[[ RECORD EXTRACTS, beginning ]]
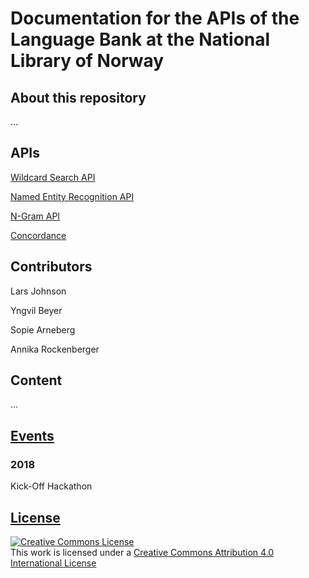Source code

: # Documentation for the APIs of the Language Bank at the National Library of Norway

## About this repository

…
## APIs

[Wildcard Search API](https://github.com/Yoonsen/API-Sprakbank/blob/master/wildcard.md)

[Named Entity Recognition API](https://github.com/Yoonsen/API-Sprakbank/blob/master/ner.md)

[N-Gram API](https://github.com/Yoonsen/API-Sprakbank/blob/master/ngram.md)

[Concordance](https://github.com/Yoonsen/API-Sprakbank/blob/master/konk.md)

## Contributors

Lars Johnson

Yngvil Beyer

Sopie Arneberg

Annika Rockenberger

## Content

…

## [Events](https://github.com/Yoonsen/API-Sprakbank/wiki/Workshops)

### 2018

Kick-Off Hackathon

## [License](https://github.com/Yoonsen/API-Sprakbank/edit/master/License.md)

<a rel="license" href="http://creativecommons.org/licenses/by/4.0/"><img alt="Creative Commons License" style="border-width:0" src="https://i.creativecommons.org/l/by/4.0/88x31.png" /></a><br />This work is licensed under a <a rel="license" href="http://creativecommons.org/licenses/by/4.0/">Creative Commons Attribution 4.0 International License</a>
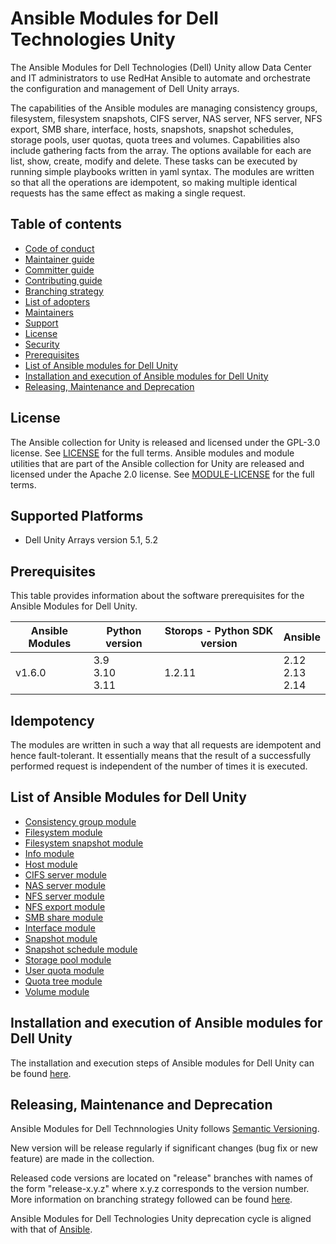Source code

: # Ansible Modules for Dell Technologies Unity

The Ansible Modules for Dell Technologies (Dell) Unity allow Data Center and IT administrators to use RedHat Ansible to automate and orchestrate the configuration and management of Dell Unity arrays.

The capabilities of the Ansible modules are managing consistency groups, filesystem, filesystem snapshots, CIFS server, NAS server, NFS server, NFS export, SMB share, interface, hosts, snapshots, snapshot schedules, storage pools, user quotas, quota trees and volumes. Capabilities also include gathering facts from the array. The options available for each are list, show, create, modify and delete. These tasks can be executed by running simple playbooks written in yaml syntax. The modules are written so that all the operations are idempotent, so making multiple identical requests has the same effect as making a single request.

## Table of contents

* [Code of conduct](https://github.com/dell/ansible-unity/blob/1.6.0/docs/CODE_OF_CONDUCT.md)
* [Maintainer guide](https://github.com/dell/ansible-unity/blob/1.6.0/docs/MAINTAINER_GUIDE.md)
* [Committer guide](https://github.com/dell/ansible-unity/blob/1.6.0/docs/COMMITTER_GUIDE.md)
* [Contributing guide](https://github.com/dell/ansible-unity/blob/1.6.0/docs/CONTRIBUTING.md)
* [Branching strategy](https://github.com/dell/ansible-unity/blob/1.6.0/docs/BRANCHING.md)
* [List of adopters](https://github.com/dell/ansible-unity/blob/1.6.0/docs/ADOPTERS.md)
* [Maintainers](https://github.com/dell/ansible-unity/blob/1.6.0/docs/MAINTAINERS.md)
* [Support](https://github.com/dell/ansible-unity/blob/1.6.0/docs/SUPPORT.md)
* [License](#license)
* [Security](https://github.com/dell/ansible-unity/blob/1.6.0/docs/SECURITY.md)
* [Prerequisites](#prerequisites)
* [List of Ansible modules for Dell Unity](#list-of-ansible-modules-for-dell-unity)
* [Installation and execution of Ansible modules for Dell Unity](#installation-and-execution-of-ansible-modules-for-dell-unity)
* [Releasing, Maintenance and Deprecation](#releasing-maintenance-and-deprecation)

## License
The Ansible collection for Unity is released and licensed under the GPL-3.0 license. See [LICENSE](https://github.com/dell/ansible-unity/blob/1.6.0/LICENSE) for the full terms. Ansible modules and module utilities that are part of the Ansible collection for Unity are released and licensed under the Apache 2.0 license. See [MODULE-LICENSE](https://github.com/dell/ansible-unity/blob/1.6.0/MODULE-LICENSE) for the full terms.

## Supported Platforms
  * Dell Unity Arrays version 5.1, 5.2

## Prerequisites
This table provides information about the software prerequisites for the Ansible Modules for Dell Unity.

| **Ansible Modules** | **Python version** | **Storops - Python SDK version** | **Ansible** |
|---------------------|--------------------|----------------------------------|-------------|
| v1.6.0 | 3.9 <br> 3.10 <br> 3.11 | 1.2.11 | 2.12 <br> 2.13 <br> 2.14|

## Idempotency
The modules are written in such a way that all requests are idempotent and hence fault-tolerant. It essentially means that the result of a successfully performed request is independent of the number of times it is executed.

## List of Ansible Modules for Dell Unity
  * [Consistency group module](https://github.com/dell/ansible-unity/blob/1.6.0/docs/modules/consistencygroup.rst)
  * [Filesystem module](https://github.com/dell/ansible-unity/blob/1.6.0/docs/modules/filesystem.rst)
  * [Filesystem snapshot module](https://github.com/dell/ansible-unity/blob/1.6.0/docs/modules/filesystem_snapshot.rst)
  * [Info module](https://github.com/dell/ansible-unity/blob/1.6.0/docs/modules/info.rst)
  * [Host module](https://github.com/dell/ansible-unity/blob/1.6.0/docs/modules/host.rst)
  * [CIFS server module](https://github.com/dell/ansible-unity/blob/1.6.0/docs/modules/cifsserver.rst)
  * [NAS server module](https://github.com/dell/ansible-unity/blob/1.6.0/docs/modules/nasserver.rst)
  * [NFS server module](https://github.com/dell/ansible-unity/blob/1.6.0/docs/modules/nfsserver.rst)
  * [NFS export module](https://github.com/dell/ansible-unity/blob/1.6.0/docs/modules/nfs.rst)
  * [SMB share module](https://github.com/dell/ansible-unity/blob/1.6.0/docs/modules/smbshare.rst)
  * [Interface module](https://github.com/dell/ansible-unity/blob/1.6.0/docs/modules/interface.rst)
  * [Snapshot module](https://github.com/dell/ansible-unity/blob/1.6.0/docs/modules/snapshot.rst)
  * [Snapshot schedule module](https://github.com/dell/ansible-unity/blob/1.6.0/docs/modules/snapshotschedule.rst)
  * [Storage pool module](https://github.com/dell/ansible-unity/blob/1.6.0/docs/modules/storagepool.rst)
  * [User quota module](https://github.com/dell/ansible-unity/blob/1.6.0/docs/modules/user_quota.rste)
  * [Quota tree module ](https://github.com/dell/ansible-unity/blob/1.6.0/docs/modules/tree_quota.rst)
  * [Volume module](https://github.com/dell/ansible-unity/blob/1.6.0/docs/modules/volume.rst)

## Installation and execution of Ansible modules for Dell Unity

The installation and execution steps of Ansible modules for Dell Unity can be found [here](https://github.com/dell/ansible-unity/blob/1.6.0/docs/INSTALLATION.md).

## Releasing, Maintenance and Deprecation

Ansible Modules for Dell Technnologies Unity follows [Semantic Versioning](https://semver.org/).

New version will be release regularly if significant changes (bug fix or new feature) are made in the collection.

Released code versions are located on "release" branches with names of the form "release-x.y.z" where x.y.z corresponds to the version number. More information on branching strategy followed can be found [here](https://github.com/dell/ansible-unity/blob/1.6.0/docs/BRANCHING.md).

Ansible Modules for Dell Technologies Unity deprecation cycle is aligned with that of [Ansible](https://docs.ansible.com/ansible/latest/dev_guide/module_lifecycle.html).
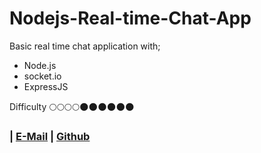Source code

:# Nodejs-Real-time-Chat-App
Basic real time chat application with;
* Node.js 
* socket.io
* ExpressJS

Difficulty :full_moon::full_moon::full_moon::full_moon::new_moon::new_moon::new_moon::new_moon::new_moon::new_moon:

###  | [E-Mail](mailto:kartikbhat798@gmail.com) | [Github](https://github.com/kartik-cyber/)  


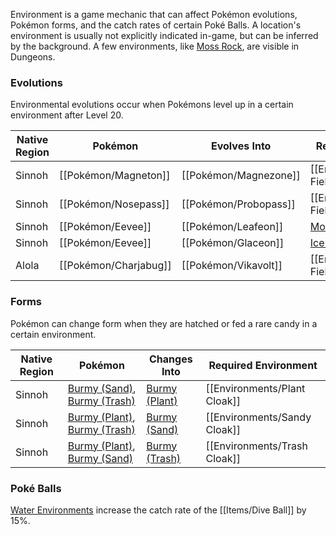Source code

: Environment is a game mechanic that can affect Pokémon evolutions, Pokémon forms, and the catch rates of certain Poké Balls. A location's environment is usually not explicitly indicated in-game, but can be inferred by the background. A few environments, like [Moss Rock](#!Environments/Moss_Rock), are visible in Dungeons.

### Evolutions
Environmental evolutions occur when Pokémons level up in a certain environment after Level 20.

| Native Region | Pokémon | Evolves Into | Required Environment |
| --------------| ------- | --------- | ---------------------|
| Sinnoh | [[Pokémon/Magneton]] | [[Pokémon/Magnezone]] | [[Environments/Magnetic Field]] |
| Sinnoh | [[Pokémon/Nosepass]] | [[Pokémon/Probopass]] | [[Environments/Magnetic Field]] |
| Sinnoh | [[Pokémon/Eevee]] | [[Pokémon/Leafeon]] | [Moss Rock](#!Environments/Moss_Rock) |
| Sinnoh | [[Pokémon/Eevee]] | [[Pokémon/Glaceon]] | [Ice Rock](#!Environments/Ice_Rock) |
| Alola  | [[Pokémon/Charjabug]] | [[Pokémon/Vikavolt]] | [[Environments/Magnetic Field]] |

### Forms
Pokémon can change form when they are hatched or fed a rare candy in a certain environment.

| Native Region | Pokémon | Changes Into | Required Environment |
| --------------| ------- | --------- | ---------------------|
| Sinnoh | [Burmy (Sand)](#!Pokémon/Burmy_(Sand)), [Burmy (Trash)](#!Pokémon/Burmy_(Trash)) | [Burmy (Plant)](#!Pokémon/Burmy_(Plant)) | [[Environments/Plant Cloak]] |
| Sinnoh | [Burmy (Plant)](#!Pokémon/Burmy_(Plant)), [Burmy (Trash)](#!Pokémon/Burmy_(Trash)) | [Burmy (Sand)](#!Pokémon/Burmy_(Sand)) | [[Environments/Sandy Cloak]] |
| Sinnoh | [Burmy (Plant)](#!Pokémon/Burmy_(Plant)), [Burmy (Sand)](#!Pokémon/Burmy_(Sand)) | [Burmy (Trash)](#!Pokémon/Burmy_(Trash)) | [[Environments/Trash Cloak]] |


### Poké Balls

[Water Environments](#!Environments/Water) increase the catch rate of the [[Items/Dive Ball]] by 15%.
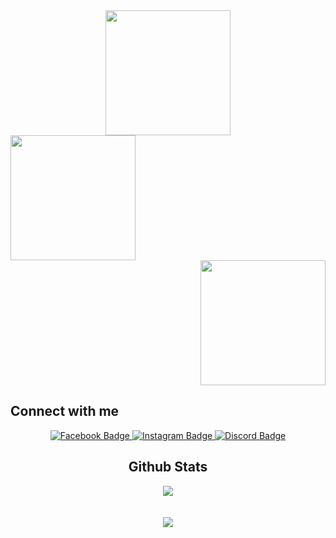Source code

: <div id="header" align="center">
  <img src="https://github.com/sleeplessmiro/sleeplessmiro/blob/main/com-webp-to-gif-converter-unscreen.gif?raw=true" width="200"/>
</div>

<div id="header" align="left">
  <img src="https://github.com/sleeplessmiro/sleeplessmiro/blob/main/com-webp-to-gif-converter-unscreen.gif?raw=true" width="200"/>
</div>

<div id="header" align="right">
  <img src="https://github.com/user-attachments/assets/eb0dd84e-9c41-4a7b-8c44-115791c6ec7" width="200"/>
</div>


## Connect with me  
<div id="badges" align="center">
  <a href="https://www.facebook.com/profile.php?id=100085535657818">
    <img src="https://img.shields.io/badge/Facebook-%231877F2.svg?logo=Facebook&logoColor=white" alt="Facebook Badge"/>
  </a>
  <a href="https://www.instagram.com/thivxvvi/">
    <img src="https://img.shields.io/badge/Instagram-%23E4405F.svg?logo=Instagram&logoColor=white" alt="Instagram Badge"/>
  </a>
  <a href="https://discord.com/users/1281271704148119665">
    <img src="https://img.shields.io/badge/Discord-%235865F2.svg?&logo=discord&logoColor=white" alt="Discord Badge"/>
  </a>

  <br/>  



## Github Stats  

<div align="center"><img src="https://github-readme-stats.vercel.app/api?username=sleeplessmiro&show_icons=true&count_private=true&hide_border=true" align="center" /></div>  

<br/>  

<br/>  

<div align="center">
<img src="https://komarev.com/ghpvc/?username=sleeplessmiro&&style=flat-square" align="center" />
</div>  
  

<br/>  

</div>
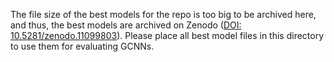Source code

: The file size of the best models for the repo is too big to be archived here, and thus, the best models are archived on Zenodo ([DOI: 10.5281/zenodo.11099803](https://doi.org/10.5281/zenodo.11099803)). Please place all best model files in this directory to use them for evaluating GCNNs.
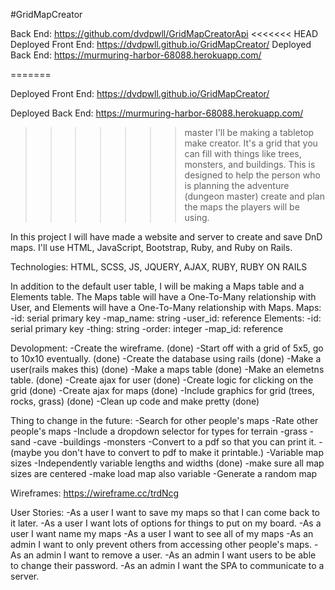 #GridMapCreator

Back End: https://github.com/dvdpwll/GridMapCreatorApi
<<<<<<< HEAD
Deployed Front End: https://dvdpwll.github.io/GridMapCreator/
Deployed Back End: https://murmuring-harbor-68088.herokuapp.com/

=======

Deployed Front End: https://dvdpwll.github.io/GridMapCreator/

Deployed Back End: https://murmuring-harbor-68088.herokuapp.com/


>>>>>>> master
I'll be making a tabletop make creator. It's a grid that you can fill with things
like trees, monsters, and buildings. This is designed to help the person who is
planning the adventure (dungeon master) create and plan the maps the players
will be using.

In this project I will have made a website and server to create and save DnD
maps. I'll use HTML, JavaScript, Bootstrap, Ruby, and Ruby on Rails.

Technologies: HTML, SCSS, JS, JQUERY, AJAX, RUBY, RUBY ON RAILS

In addition to the default user table, I will be making a Maps table and a
Elements table. The Maps table will have a One-To-Many relationship with User,
and Elements will have a One-To-Many relationship with Maps.
Maps:
-id: serial primary key
-map_name: string
-user_id: reference
Elements:
-id: serial primary key
-thing: string
-order: integer
-map_id: reference

Devolopment:
-Create the wireframe. (done)
  -Start off with a grid of 5x5, go to 10x10 eventually. (done)
-Create the database using rails (done)
  -Make a user(rails makes this) (done)
  -Make a maps table (done)
  -Make an elemetns table. (done)
-Create ajax for user (done)
-Create logic for clicking on the grid (done)
-Create ajax for maps (done)
-Include graphics for grid (trees, rocks, grass) (done)
-Clean up code and make pretty (done)

Thing to change in the future:
-Search for other people's maps
-Rate other people's maps
-Include a dropdown selector for types for terrain
  -grass
  -sand
  -cave
  -buildings
  -monsters
-Convert to a pdf so that you can print it.
  -(maybe you don't have to convert to pdf to make it printable.)
-Variable map sizes
  -Independently variable lengths and widths (done)
  -make sure all map sizes are centered
  -make load map also variable
-Generate a random map


Wireframes: https://wireframe.cc/trdNcg

User Stories:
-As a user I want to save my maps so that I can come back to it later.
-As a user I want lots of options for things to put on my board.
-As a user I want name my maps
-As a user I want to see all of my maps
-As an admin I want to only prevent others from accessing other people's maps.
-As an admin I want to remove a user.
-As an admin I want users to be able to change their password.
-As an admin I want the SPA to communicate to a server.
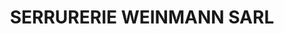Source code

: ---
title: "SERRURERIE WEINMANN SARL"
url: /strasbourg/serrurerie-weinmann-sarl/
shop: Schlüsseldienst
---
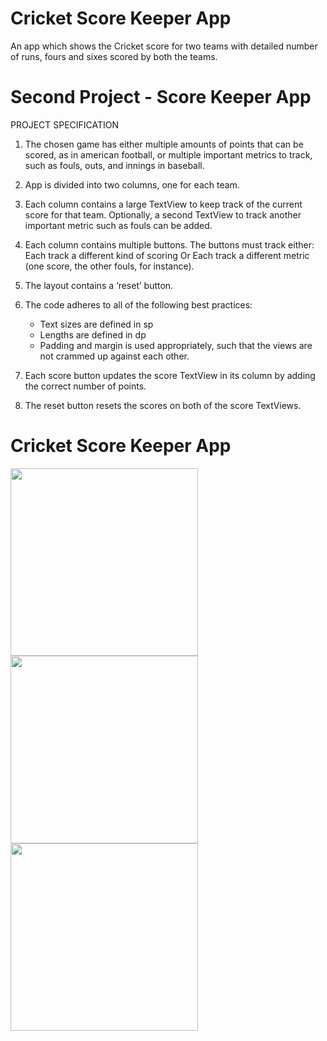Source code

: # Cricket Score Keeper App
An app which shows the Cricket score for two teams with detailed number of runs, fours and sixes scored by both the teams.

# Second Project - Score Keeper App

PROJECT SPECIFICATION

1. The chosen game has either multiple amounts of points that can be scored, as in american football, or multiple important metrics to track, such as fouls, outs, and innings in baseball. 

2. App is divided into two columns, one for each team.

3. Each column contains a large TextView to keep track of the current score for that team.
   Optionally, a second TextView to track another important metric such as fouls can be added. 

4. Each column contains multiple buttons. The buttons must track either:
   Each track a different kind of scoring
   Or 
   Each track a different metric (one score, the other fouls, for instance). 
   
5. The layout contains a ‘reset’ button.

6. The code adheres to all of the following best practices:
   * Text sizes are defined in sp
   * Lengths are defined in dp
   * Padding and margin is used appropriately, such that the views are not crammed up against each other.
   
7. Each score button updates the score TextView in its column by adding the correct number of points.

8. The reset button resets the scores on both of the score TextViews.



# Cricket Score Keeper App 
<img src="https://user-images.githubusercontent.com/38148871/47831201-ecdad580-dd65-11e8-87e7-8901f454ece8.png" width=300> <img src="https://user-images.githubusercontent.com/38148871/47831202-ecdad580-dd65-11e8-9686-2ebdea5a6f37.png" width=300> <img src="https://user-images.githubusercontent.com/38148871/47831203-ecdad580-dd65-11e8-9179-6d6429bb6ac5.png" width=300>


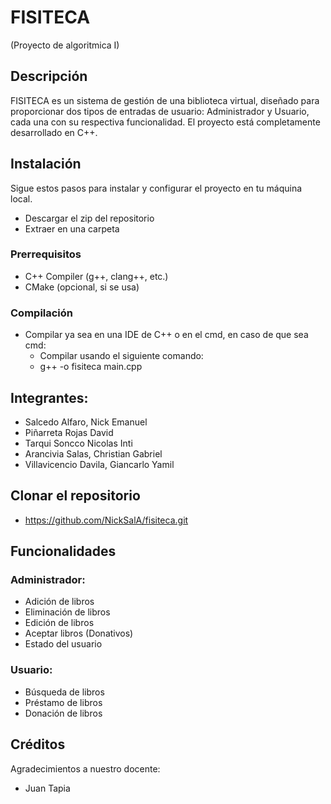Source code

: # FISITECA 
(Proyecto de algoritmica I)
## Descripción
FISITECA es un sistema de gestión de una biblioteca virtual, diseñado para proporcionar dos tipos de entradas de usuario: Administrador y Usuario, cada una con su respectiva funcionalidad. El proyecto está completamente desarrollado en C++.
## Instalación
Sigue estos pasos para instalar y configurar el proyecto en tu máquina local.
- Descargar el zip del repositorio
- Extraer en una carpeta
### Prerrequisitos
- C++ Compiler (g++, clang++, etc.)
- CMake (opcional, si se usa)
### Compilación
- Compilar ya sea en una IDE de C++ o en el cmd, en caso de que sea cmd:
  - Compilar usando el siguiente comando:
  - g++ -o fisiteca main.cpp
## Integrantes:
- Salcedo Alfaro, Nick Emanuel
- Piñarreta Rojas David
- Tarqui Soncco Nicolas Inti
- Arancivia Salas, Christian Gabriel
- Villavicencio Davila, Giancarlo Yamil
## Clonar el repositorio
- https://github.com/NickSalA/fisiteca.git
## Funcionalidades
### Administrador:
- Adición de libros
- Eliminación de libros
- Edición de libros
- Aceptar libros (Donativos)
- Estado del usuario
### Usuario:
- Búsqueda de libros
- Préstamo de libros
- Donación de libros

## Créditos
Agradecimientos a nuestro docente:
- Juan Tapia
[[ RECORD EXTRACTS, end ]]
(WORK REQUIRED): Search the records above for the string "Keeper" and copy each line that holds it.

(EXPECTED ANSWER):
: # Cricket Score Keeper App
# Second Project - Score Keeper App
# Cricket Score Keeper App 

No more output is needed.